Fixing DigitalOcean Managed Postgres Failover Gaps That Drop Connections
Your DigitalOcean Managed Postgres cluster just failed over to the standby node, and now your app is throwing connection refused errors for anywhere from a few seconds to over a minute. DigitalOcean handles the promotion automatically, but nothing tells your app the primary has changed β at least not fast enough. This is a well-known gap, and the fix requires changes on your side.
The good news: the problem is solvable with a combination of connection pooling configuration, retry logic, and a few DNS-aware settings. You don't need to rearchitect anything.
What you'll learn
- What actually happens during a Managed Postgres failover and why connections drop
- How to configure PgBouncer (DigitalOcean's built-in pooler) to reduce the blast radius
- How to write retry logic that handles transient failover errors without corrupting state
- Which PostgreSQL client settings matter most for reconnection speed
- How to test your failover behavior before it happens in production
Prerequisites
This guide assumes you have a DigitalOcean Managed Postgres cluster (any recent version) with at least one standby node enabled. Examples use Python with psycopg2 and SQLAlchemy, but the concepts apply to any language. You should be comfortable reading connection strings and basic database configuration.
What Happens During a Failover
When DigitalOcean detects that the primary node is unhealthy β due to hardware failure, a maintenance event, or a manual trigger β it promotes the standby to primary. This process involves a brief period where neither node is accepting writes.
The cluster's hostname (the one in your connection string) is a DNS CNAME that eventually resolves to the new primary's IP. The operative word is eventually. DNS propagation, even within DigitalOcean's internal network, takes time. Meanwhile, any existing TCP connections to the old primary are dead, and new connections may get refused or time out while DNS catches up.
The practical result: your app holds stale connections in its pool, new connection attempts fail, and queries start throwing errors. The window is typically short β often under 30 seconds for a healthy standby β but a misconfigured app will stay broken long after the cluster is healthy again.
Why PgBouncer Alone Doesn't Save You
DigitalOcean's Managed Postgres includes a built-in PgBouncer connection pooler, accessible on port 25061. A lot of teams assume this insulates them from failover entirely. It doesn't β not by default.

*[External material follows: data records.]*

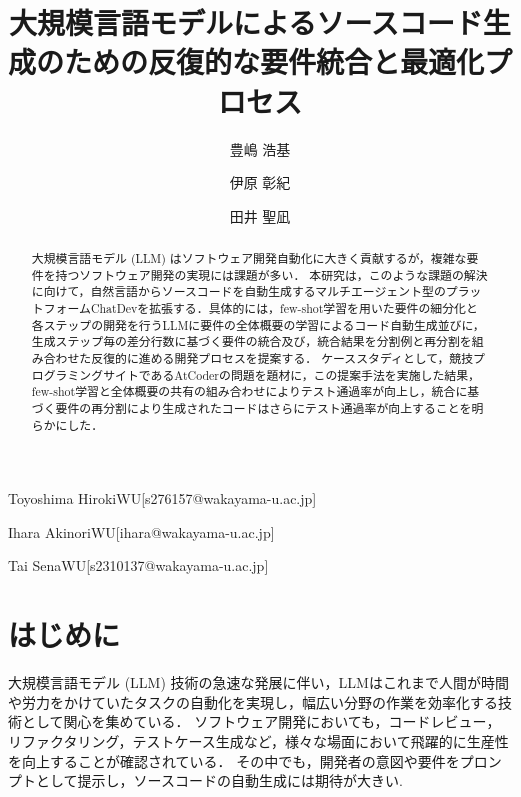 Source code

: \documentclass[submit,techrep,noauthor]{ipsj}
\begin{document}
\title{大規模言語モデルによるソースコード生成のための反復的な要件統合と最適化プロセス}



\author{豊嶋 浩基}{Toyoshima Hiroki}{WU}[s276157@wakayama-u.ac.jp]
\author{伊原 彰紀}{Ihara Akinori}{WU}[ihara@wakayama-u.ac.jp]
\author{田井 聖凪}{Tai Sena}{WU}[s2310137@wakayama-u.ac.jp]

\begin{abstract}
大規模言語モデル (LLM) はソフトウェア開発自動化に大きく貢献するが，複雑な要件を持つソフトウェア開発の実現には課題が多い．
本研究は，このような課題の解決に向けて，自然言語からソースコードを自動生成するマルチエージェント型のプラットフォームChatDevを拡張する．具体的には，few-shot学習を用いた要件の細分化と各ステップの開発を行うLLMに要件の全体概要の学習によるコード自動生成並びに，生成ステップ毎の差分行数に基づく要件の統合及び，統合結果を分割例と再分割を組み合わせた反復的に進める開発プロセスを提案する．
ケーススタディとして，競技プログラミングサイトであるAtCoderの問題を題材に，この提案手法を実施した結果，few-shot学習と全体概要の共有の組み合わせによりテスト通過率が向上し，統合に基づく要件の再分割により生成されたコードはさらにテスト通過率が向上することを明らかにした．

\end{abstract}

\maketitle

\section{はじめに}

大規模言語モデル (LLM) 技術の急速な発展に伴い\cite{Growing_LLM}，LLMはこれまで人間が時間や労力をかけていたタスクの自動化を実現し，幅広い分野の作業を効率化する技術として関心を集めている．
ソフトウェア開発においても，コードレビュー，リファクタリング，テストケース生成など，様々な場面において飛躍的に生産性を向上することが確認されている\cite{LLM_CodeReview}\cite{LLM_Refactoring}\cite{LLM_Gene_Test}．
その中でも，開発者の意図や要件をプロンプトとして提示し，ソースコードの自動生成には期待が大きい\cite{LLM_CodeGeneration}.
\end{document}
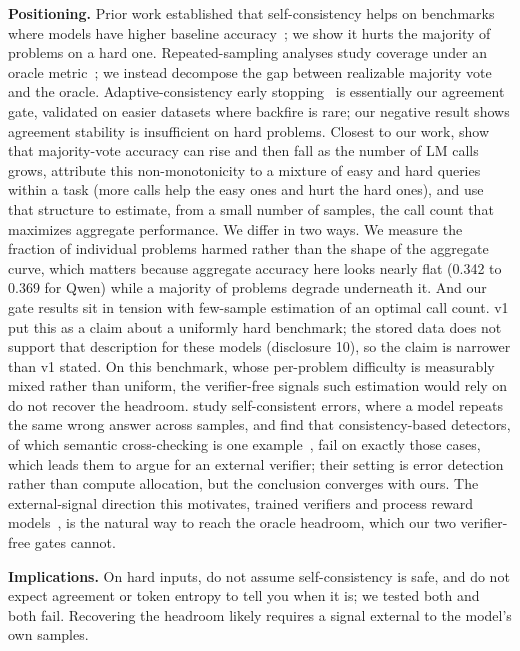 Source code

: \documentclass{article}
\begin{document}
\textbf{Positioning.} Prior work established that self-consistency helps on
benchmarks where models have higher baseline
accuracy~\citep{wang2023self}; we show it hurts the majority of problems on a
hard one. Repeated-sampling analyses study coverage under an oracle
metric~\citep{brown2024large}; we instead decompose the gap between realizable
majority vote and the oracle. Adaptive-consistency early
stopping~\citep{aggarwal2023adaptive} is essentially our agreement gate,
validated on easier datasets where backfire is rare; our negative result shows
agreement stability is insufficient on hard problems. Closest to our work,
\citet{chen2024more} show that majority-vote accuracy can rise and then fall
as the number of LM calls grows, attribute this non-monotonicity to a mixture
of easy and hard queries within a task (more calls help the easy ones and hurt
the hard ones), and use that structure to estimate, from a small number of
samples, the call count that maximizes aggregate performance. We differ in two
ways. We measure the fraction of individual problems harmed rather than the
shape of the aggregate curve, which matters because aggregate accuracy here
looks nearly flat (0.342 to 0.369 for Qwen) while a majority of problems
degrade underneath it. And our gate results sit in tension with few-sample
estimation of an optimal call count. v1 put this as a claim about a uniformly
hard benchmark; the stored data does not support that description for these
models (disclosure 10), so the claim is narrower than v1 stated. On this
benchmark, whose per-problem difficulty is measurably mixed rather than
uniform, the
verifier-free signals such estimation would rely on do not recover the
headroom. \citet{tan2025consistent} study self-consistent errors, where a
model repeats the same wrong answer across samples, and find that
consistency-based detectors, of which semantic cross-checking is one
example~\citep{zhang2023sac3}, fail on exactly those cases, which leads them to
argue for an external verifier; their setting is error detection rather than
compute allocation, but the conclusion converges with ours. The external-signal
direction this motivates, trained verifiers and process reward
models~\citep{cobbe2021training, lightman2023verify}, is the natural way to
reach the oracle headroom, which our two verifier-free gates cannot.

\textbf{Implications.} On hard inputs, do not assume self-consistency is safe,
and do not expect agreement or token entropy to tell you when it is; we tested
both and both fail. Recovering the headroom likely requires a signal external
to the model's own samples.
\end{document}

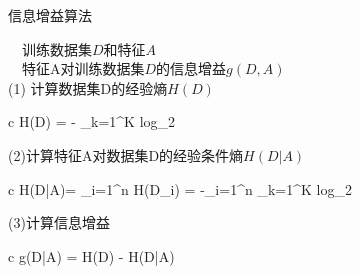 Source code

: ﻿\documentclass[]{book}
\begin{document}
\begin{algorithm}[2]
\caption{信息增益算法}
\label{alg:Framwork}
\begin{algorithmic}[] %
\REQUIRE ~~训练数据集$D$和特征$A$  \\ %

\ENSURE ~~特征A对训练数据集$D$的信息增益$g(D,A)$ \\ %
(1) 计算数据集D的经验熵$H(D)$ \\
\begin{array}{c}
\quad \quad H(D) = - \sum_{k=1}^{K} log_2
\end{array}

(2)计算特征A对数据集D的经验条件熵$H(D|A)$ \\
\begin{array}{c}
\quad \quad H(D|A)= \sum_{i=1}^{n} H(D_i) = -\sum_{i=1}^n  \sum_{k=1}^K log_2
\end{array}

(3)计算信息增益 \\
\begin{array}{c}
\quad \quad g(D|A) = H(D) - H(D|A)
\end{array}
\end{algorithmic}
\end{algorithm}
\end{document}

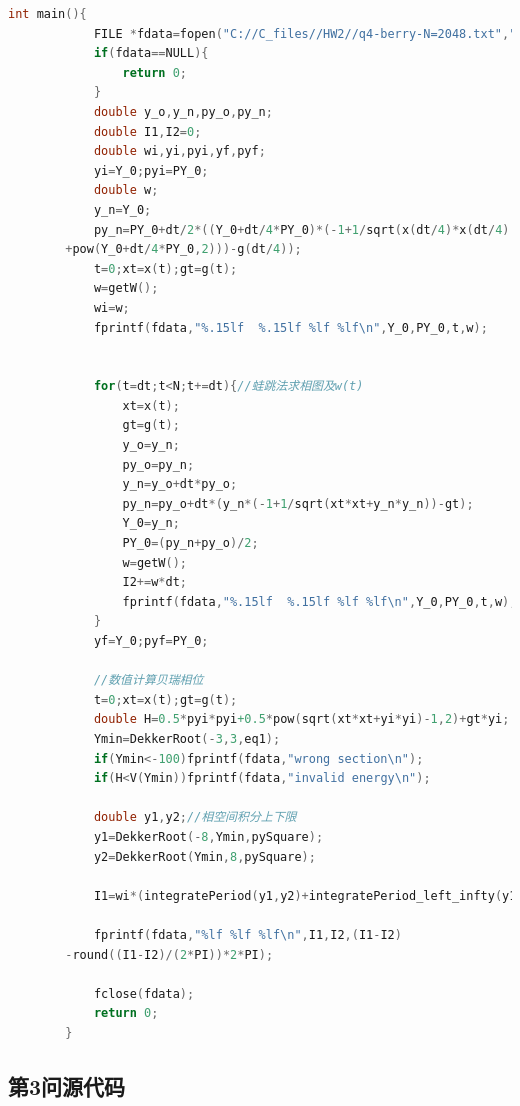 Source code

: \documentclass[10pt, a4paper]{article}
\begin{document}
\begin{lstlisting}[language=C]
        int main(){
            FILE *fdata=fopen("C://C_files//HW2//q4-berry-N=2048.txt","w");
            if(fdata==NULL){
                return 0;
            }
            double y_o,y_n,py_o,py_n;
            double I1,I2=0;
            double wi,yi,pyi,yf,pyf;
            yi=Y_0;pyi=PY_0;
            double w;
            y_n=Y_0;
            py_n=PY_0+dt/2*((Y_0+dt/4*PY_0)*(-1+1/sqrt(x(dt/4)*x(dt/4)
        +pow(Y_0+dt/4*PY_0,2)))-g(dt/4));
            t=0;xt=x(t);gt=g(t);
            w=getW();
            wi=w;
            fprintf(fdata,"%.15lf  %.15lf %lf %lf\n",Y_0,PY_0,t,w);
            
            
            for(t=dt;t<N;t+=dt){//蛙跳法求相图及w(t)
                xt=x(t);
                gt=g(t);
                y_o=y_n;
                py_o=py_n;
                y_n=y_o+dt*py_o;
                py_n=py_o+dt*(y_n*(-1+1/sqrt(xt*xt+y_n*y_n))-gt);
                Y_0=y_n;
                PY_0=(py_n+py_o)/2;
                w=getW();
                I2+=w*dt;
                fprintf(fdata,"%.15lf  %.15lf %lf %lf\n",Y_0,PY_0,t,w);
            }
            yf=Y_0;pyf=PY_0;
            
            //数值计算贝瑞相位
            t=0;xt=x(t);gt=g(t);
            double H=0.5*pyi*pyi+0.5*pow(sqrt(xt*xt+yi*yi)-1,2)+gt*yi;
            Ymin=DekkerRoot(-3,3,eq1);
            if(Ymin<-100)fprintf(fdata,"wrong section\n");
            if(H<V(Ymin))fprintf(fdata,"invalid energy\n");

            double y1,y2;//相空间积分上下限
            y1=DekkerRoot(-8,Ymin,pySquare);
            y2=DekkerRoot(Ymin,8,pySquare);

            I1=wi*(integratePeriod(y1,y2)+integratePeriod_left_infty(y1,y2,yf));

            fprintf(fdata,"%lf %lf %lf\n",I1,I2,(I1-I2)
        -round((I1-I2)/(2*PI))*2*PI);

            fclose(fdata);
            return 0;
        }

    \end{lstlisting}

    \subsection{第3问源代码}
    
\end{document}
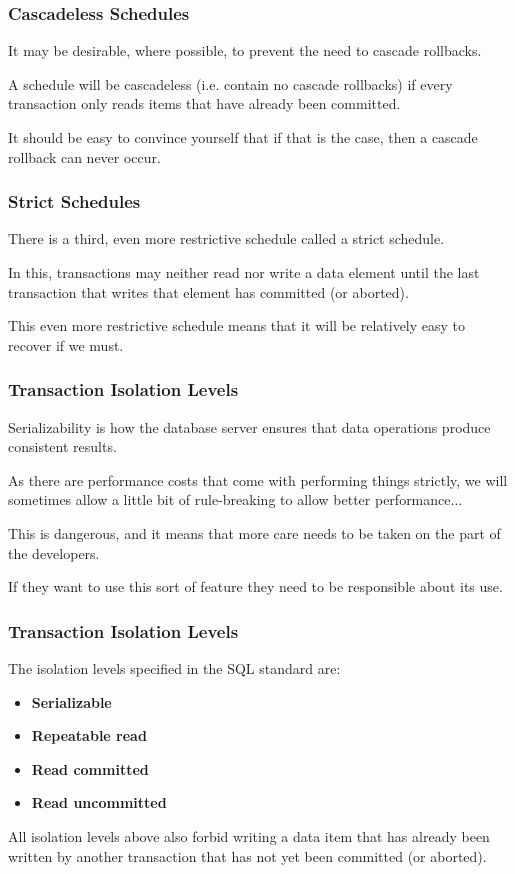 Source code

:\begin{frame}
\frametitle{Cascadeless Schedules}

It may be desirable, where possible, to prevent the need to cascade rollbacks. 

A schedule will be \alert{cascadeless} (i.e. contain no cascade rollbacks) if every transaction only reads items that have already been committed. 

It should be easy to convince yourself that if that is the case, then a cascade rollback can never occur. 


\end{frame}

\begin{frame}
\frametitle{Strict Schedules}

There is a third, even more restrictive schedule called a \alert{strict schedule}.

In this, transactions may neither read nor write a data element until the last transaction that writes that element has committed (or aborted).

This even more restrictive schedule means that it will be relatively easy to recover if we must.

\end{frame}

\begin{frame}
\frametitle{Transaction Isolation Levels}

Serializability is how the database server ensures that data operations produce consistent results. 

As there are performance costs that come with performing things strictly, we will sometimes allow a little bit of rule-breaking to allow better performance... 

This is dangerous, and it means that more care needs to be taken on the part of the developers. 

If they want to use this sort of feature they need to be responsible about its use.


\end{frame}

\begin{frame}
\frametitle{Transaction Isolation Levels}

The isolation levels specified in the SQL standard are:
\begin{itemize}
	\item \textbf{Serializable}
	\item \textbf{Repeatable read}
	\item \textbf{Read committed}
	\item \textbf{Read uncommitted}
\end{itemize}

All isolation levels above also forbid writing a data item that has already been written by another transaction that has not yet been committed (or aborted).

\end{frame}

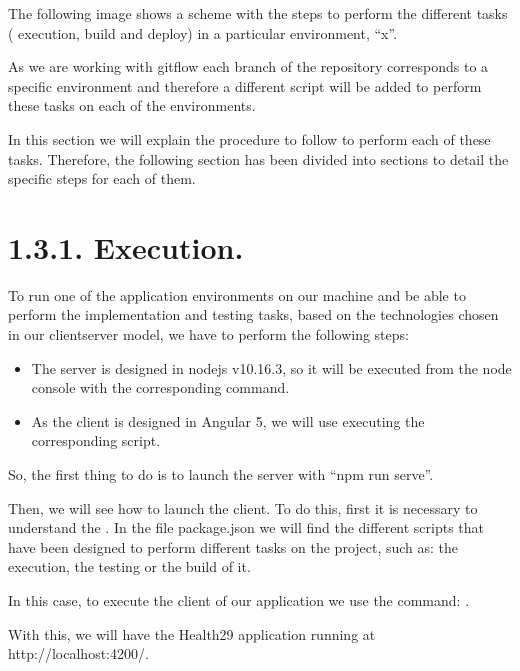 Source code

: \documentclass[letterpaper,10pt,english]{sphinxmanual}
\begin{document}
The following image shows a scheme with the steps to perform the different tasks ( execution, build and deploy) in a particular environment, “x”.



As we are working with gitflow each branch of the repository corresponds to a specific environment and therefore a different script will be added to perform these tasks on each of the environments.

In this section we will explain the procedure to follow to perform each of these tasks. Therefore, the following section has been divided into sections to detail the specific steps for each of them.


\section{1.3.1. Execution.}
\label{\detokenize{pages/Environments/Build_deploy:execution}}
To run one of the application environments on our machine and be able to perform the implementation and testing tasks, based on the technologies chosen in our client\sphinxhyphen{}server model, we have to perform the following steps:
\begin{itemize}
\item {} 
The server is designed in nodejs v10.16.3, so it will be executed from the node console with the corresponding command.

\item {} 
As the client is designed in Angular 5, we will use  executing the corresponding script.

\end{itemize}

So, the first thing to do is to launch the server with “npm run serve”.

Then, we will see how to launch the client. To do this, first it is necessary to understand the . In the file package.json we will find the different scripts that have been designed to perform different tasks on the project, such as: the execution, the testing or the build of it.

In this case, to execute the client of our application we use the command: .

With this, we will have the Health29 application running at http://localhost:4200/.
\end{document}
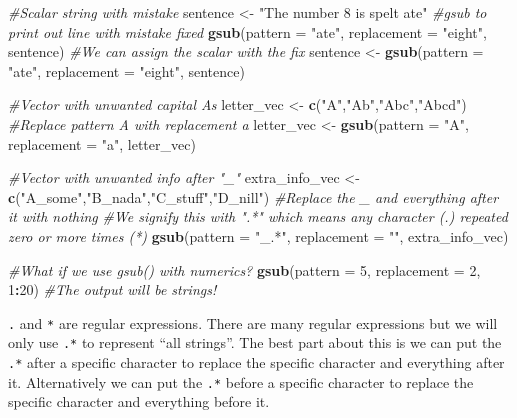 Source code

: \documentclass[]{book}
\newenvironment{Shaded}{\begin{snugshade}}{\end{snugshade}}
\newcommand{\KeywordTok}[1]{\textcolor[rgb]{0.13,0.29,0.53}{\textbf{#1}}}
\newcommand{\DataTypeTok}[1]{\textcolor[rgb]{0.13,0.29,0.53}{#1}}
\newcommand{\DecValTok}[1]{\textcolor[rgb]{0.00,0.00,0.81}{#1}}
\newcommand{\StringTok}[1]{\textcolor[rgb]{0.31,0.60,0.02}{#1}}
\newcommand{\CommentTok}[1]{\textcolor[rgb]{0.56,0.35,0.01}{\textit{#1}}}
\newcommand{\OperatorTok}[1]{\textcolor[rgb]{0.81,0.36,0.00}{\textbf{#1}}}
\newcommand{\NormalTok}[1]{#1}
\begin{document}
\begin{Shaded}
\begin{Highlighting}[]
\CommentTok{#Scalar string with mistake}
\NormalTok{sentence <-}\StringTok{ "The number 8 is spelt ate"}
\CommentTok{#gsub to print out line with mistake fixed}
\KeywordTok{gsub}\NormalTok{(}\DataTypeTok{pattern =} \StringTok{"ate"}\NormalTok{, }\DataTypeTok{replacement =} \StringTok{"eight"}\NormalTok{, sentence)}
\CommentTok{#We can assign the scalar with the fix}
\NormalTok{sentence <-}\StringTok{ }\KeywordTok{gsub}\NormalTok{(}\DataTypeTok{pattern =} \StringTok{"ate"}\NormalTok{, }\DataTypeTok{replacement =} \StringTok{"eight"}\NormalTok{, sentence)}

\CommentTok{#Vector with unwanted capital As}
\NormalTok{letter_vec <-}\StringTok{ }\KeywordTok{c}\NormalTok{(}\StringTok{"A"}\NormalTok{,}\StringTok{"Ab"}\NormalTok{,}\StringTok{"Abc"}\NormalTok{,}\StringTok{"Abcd"}\NormalTok{)}
\CommentTok{#Replace pattern A with replacement a}
\NormalTok{letter_vec <-}\StringTok{ }\KeywordTok{gsub}\NormalTok{(}\DataTypeTok{pattern =} \StringTok{"A"}\NormalTok{, }\DataTypeTok{replacement =} \StringTok{"a"}\NormalTok{, letter_vec)}

\CommentTok{#Vector with unwanted info after "_"}
\NormalTok{extra_info_vec <-}\StringTok{ }\KeywordTok{c}\NormalTok{(}\StringTok{"A_some"}\NormalTok{,}\StringTok{"B_nada"}\NormalTok{,}\StringTok{"C_stuff"}\NormalTok{,}\StringTok{"D_nill"}\NormalTok{)}
\CommentTok{#Replace the _ and everything after it with nothing}
\CommentTok{#We signify this with ".*" which means any character (.) repeated zero or more times (*)}
\KeywordTok{gsub}\NormalTok{(}\DataTypeTok{pattern =} \StringTok{"_.*"}\NormalTok{, }\DataTypeTok{replacement =} \StringTok{""}\NormalTok{, extra_info_vec)}

\CommentTok{#What if we use gsub() with numerics?}
\KeywordTok{gsub}\NormalTok{(}\DataTypeTok{pattern =} \DecValTok{5}\NormalTok{, }\DataTypeTok{replacement =} \DecValTok{2}\NormalTok{, }\DecValTok{1}\OperatorTok{:}\DecValTok{20}\NormalTok{)}
\CommentTok{#The output will be strings!}
\end{Highlighting}
\end{Shaded}

\texttt{.} and \texttt{*} are regular expressions. There are many
regular expressions but we will only use \texttt{.*} to represent ``all
strings''. The best part about this is we can put the \texttt{.*} after
a specific character to replace the specific character and everything
after it. Alternatively we can put the \texttt{.*} before a specific
character to replace the specific character and everything before it.
\end{document}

PgBouncer sits in front of the database and manages a pool of server-side connections. During a failover, PgBouncer's own connections to the old primary break. PgBouncer will try to reconnect, but if your client-side code doesn't handle the errors that bubble up during that reconnection window, you still get failures.
That said, using PgBouncer in transaction pooling mode does reduce the number of open server connections, which speeds up the reconnection phase after failover. You should use it β just not as your only defense.
Configuring Your Connection String Correctly
DigitalOcean gives you two hostnames: one for the primary and one that includes the pooler. Always use the pooler endpoint for application traffic. It looks like this:
postgresql://user:password@db-postgres-cluster-do-user-xxxx-0.b.db.ondigitalocean.com:25061/defaultdb?sslmode=requireBeyond that, two connection string parameters matter most for failover recovery: connect_timeout and tcp_keepalives_idle.
import psycopg2
conn = psycopg2.connect(
host="your-pooler-host.db.ondigitalocean.com",
port=25061,
dbname="defaultdb",
user="doadmin",
password="your-password",
sslmode="require",
connect_timeout=10, # Don't wait forever on a dead host
keepalives=1,
keepalives_idle=30, # Detect dead connections after 30s idle
keepalives_interval=5,
keepalives_count=5
)Without keepalives, a TCP connection to a dead node can sit silently broken in your pool for minutes. The OS-level keepalive settings tell the kernel to probe the connection and mark it as dead if the remote end doesn't respond.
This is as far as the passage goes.